If the computed log-prior is finite, it returns the value; otherwise, it returns negative infinity (-jnp.inf).
- Parameters:
theta (array-like) – A vector of parameter values.
- Returns:
lnp – The log-probability of the prior.
- Return type:
float
- runSampler(nchains=None, DEfrac=1, earlyStop=True, walltime=99999, nsamples=5000, checkEvery=1000, maxThin=1000, ncontrol=10, DtauLimit=5e-05)[source]¶
Runs the MCMC sampler, including burn-in and posterior sampling phases.
- Parameters:
nchains (int, optional) – The number of chains (walkers) to use in the MCMC sampler. If None, defaults to 6 times the number of dimensions.
DEfrac (float, optional) – The fraction of differential evolution (DE) moves to use in the MCMC moves. Default is 1.
earlyStop (bool, optional) – Whether to stop the burn-in early if convergence is detected. Default is True.
walltime (float, optional) – The maximum allowed runtime in minutes. Default is 60.
nsamples (int, optional) – The number of independent samples desired. Default is 5000.
checkEvery (int, optional) – The number of steps to take before checking for convergence. Default is 1000.
maxThin (int, optional) – The maximum thinning interval to use. Default is 1000.
ncontrol (int, optional) – The number of chains to monitor for autocorrelation convergence. Default is 10.
DtauLimit (float, optional) – The target limit for the fractional change in autocorrelation time per step. Default is 0.005%.
- Returns:
The posterior samples, flattened across thinned chains.
- Return type:
ndarray
- samplePosterior(pos, tau, DEfrac, nsamples, maxThin, walltime, t0, maxArrSize=500000000.0)[source]¶
Sample the posterior distribution using MCMC, starting from a given position. Assumes the chains have burnt in already.
Draws enough samples to ensure that, given the thinning, at least nsamples independent samples are obtained.
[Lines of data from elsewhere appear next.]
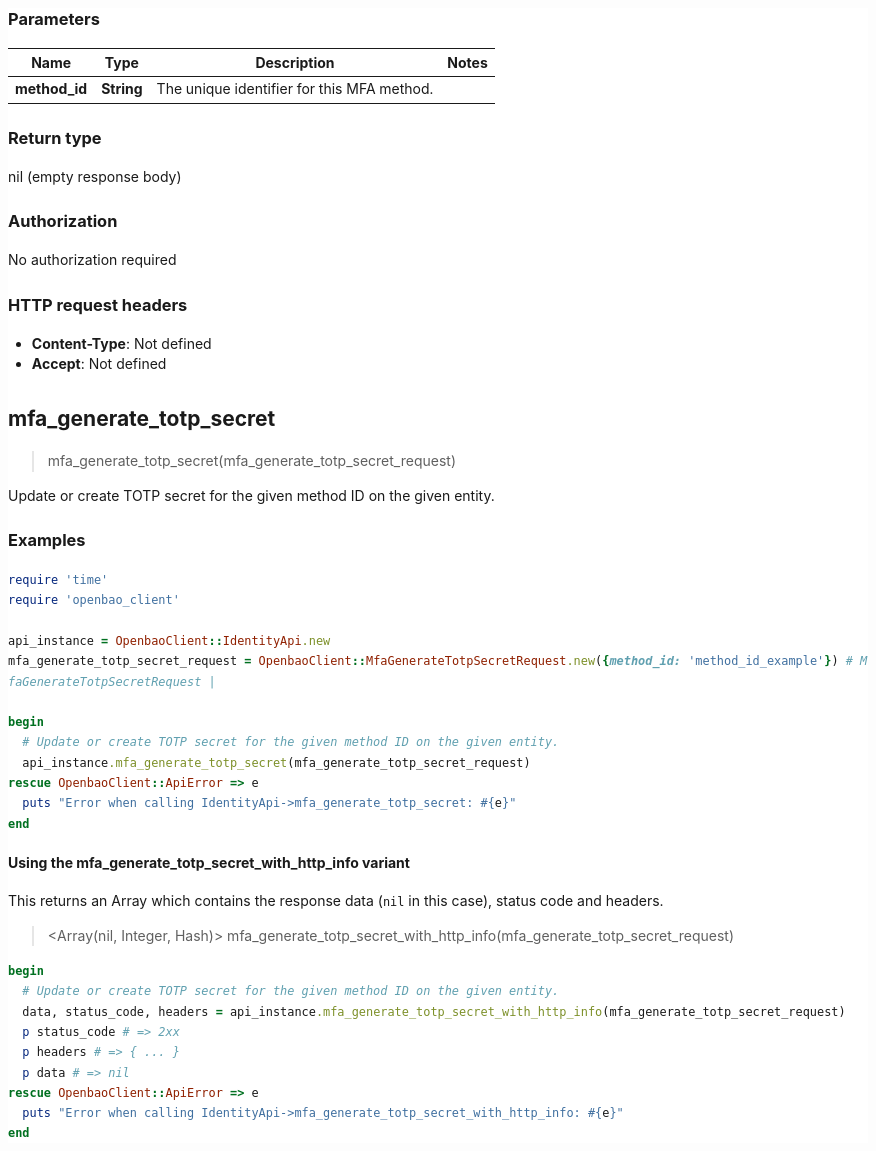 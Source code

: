 ### Parameters

| Name | Type | Description | Notes |
| ---- | ---- | ----------- | ----- |
| **method_id** | **String** | The unique identifier for this MFA method. |  |

### Return type

nil (empty response body)

### Authorization

No authorization required

### HTTP request headers

- **Content-Type**: Not defined
- **Accept**: Not defined


## mfa_generate_totp_secret

> mfa_generate_totp_secret(mfa_generate_totp_secret_request)

Update or create TOTP secret for the given method ID on the given entity.

### Examples

```ruby
require 'time'
require 'openbao_client'

api_instance = OpenbaoClient::IdentityApi.new
mfa_generate_totp_secret_request = OpenbaoClient::MfaGenerateTotpSecretRequest.new({method_id: 'method_id_example'}) # MfaGenerateTotpSecretRequest | 

begin
  # Update or create TOTP secret for the given method ID on the given entity.
  api_instance.mfa_generate_totp_secret(mfa_generate_totp_secret_request)
rescue OpenbaoClient::ApiError => e
  puts "Error when calling IdentityApi->mfa_generate_totp_secret: #{e}"
end
```

#### Using the mfa_generate_totp_secret_with_http_info variant

This returns an Array which contains the response data (`nil` in this case), status code and headers.

> <Array(nil, Integer, Hash)> mfa_generate_totp_secret_with_http_info(mfa_generate_totp_secret_request)

```ruby
begin
  # Update or create TOTP secret for the given method ID on the given entity.
  data, status_code, headers = api_instance.mfa_generate_totp_secret_with_http_info(mfa_generate_totp_secret_request)
  p status_code # => 2xx
  p headers # => { ... }
  p data # => nil
rescue OpenbaoClient::ApiError => e
  puts "Error when calling IdentityApi->mfa_generate_totp_secret_with_http_info: #{e}"
end
```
The thinning is derived from the AC time, tau.
The sampling is done in sets corresponding to an integer number of the thinning factor given by tau. This is done to conserve memory. If you are confident in the amount of memory on your machine you can increase maxArrSize.
- Parameters:
pos (ndarray) – The initial positions of the walkers.
tau (array-like) – The integrated autocorrelation times for the parameters.
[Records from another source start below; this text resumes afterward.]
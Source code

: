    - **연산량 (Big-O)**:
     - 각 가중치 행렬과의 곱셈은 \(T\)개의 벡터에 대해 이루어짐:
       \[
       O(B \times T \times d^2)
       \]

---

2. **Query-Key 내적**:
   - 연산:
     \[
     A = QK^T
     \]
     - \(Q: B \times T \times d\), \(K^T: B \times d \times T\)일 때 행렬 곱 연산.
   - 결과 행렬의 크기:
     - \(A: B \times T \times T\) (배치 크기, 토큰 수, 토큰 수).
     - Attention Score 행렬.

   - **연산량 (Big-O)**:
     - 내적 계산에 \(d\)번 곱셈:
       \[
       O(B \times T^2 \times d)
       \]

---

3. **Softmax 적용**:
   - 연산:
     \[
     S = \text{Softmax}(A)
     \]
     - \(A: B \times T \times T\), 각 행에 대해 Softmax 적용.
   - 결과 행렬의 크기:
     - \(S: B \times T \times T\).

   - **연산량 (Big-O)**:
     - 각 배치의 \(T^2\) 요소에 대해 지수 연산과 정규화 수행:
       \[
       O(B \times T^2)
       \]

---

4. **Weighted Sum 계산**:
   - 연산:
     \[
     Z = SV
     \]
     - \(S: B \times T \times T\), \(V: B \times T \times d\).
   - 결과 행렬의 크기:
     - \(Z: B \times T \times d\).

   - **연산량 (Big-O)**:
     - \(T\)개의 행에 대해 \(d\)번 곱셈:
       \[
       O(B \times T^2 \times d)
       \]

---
DEfrac (float) – The fraction of differential evolution (DE) moves to use in the MCMC moves.
nsamples (int) – The number of independent samples required.
maxThin (int) – The maximum thinning interval to use, to ensure the sampler doesn’t run forever if given a bad tau estimate. Can be large though (~10,000 steps).
walltime (float) – The maximum allowed runtime for sampling (in minutes).
t0 (float) – The start time (typically time.time()) used to measure elapsed walltime.
maxArrSize (float, optional) – The maximum size of the array to store the chain, in elements. Default is 5e8. If you run into memory issues you can safely decrease this.
- Returns:
samples (array-like) – The posterior samples, flattened across the thinned chains.
chain (array-like) – The full set of thinned MCMC chains.
sampler (emcee.EnsembleSampler) – The MCMC sampler from the last sampling step.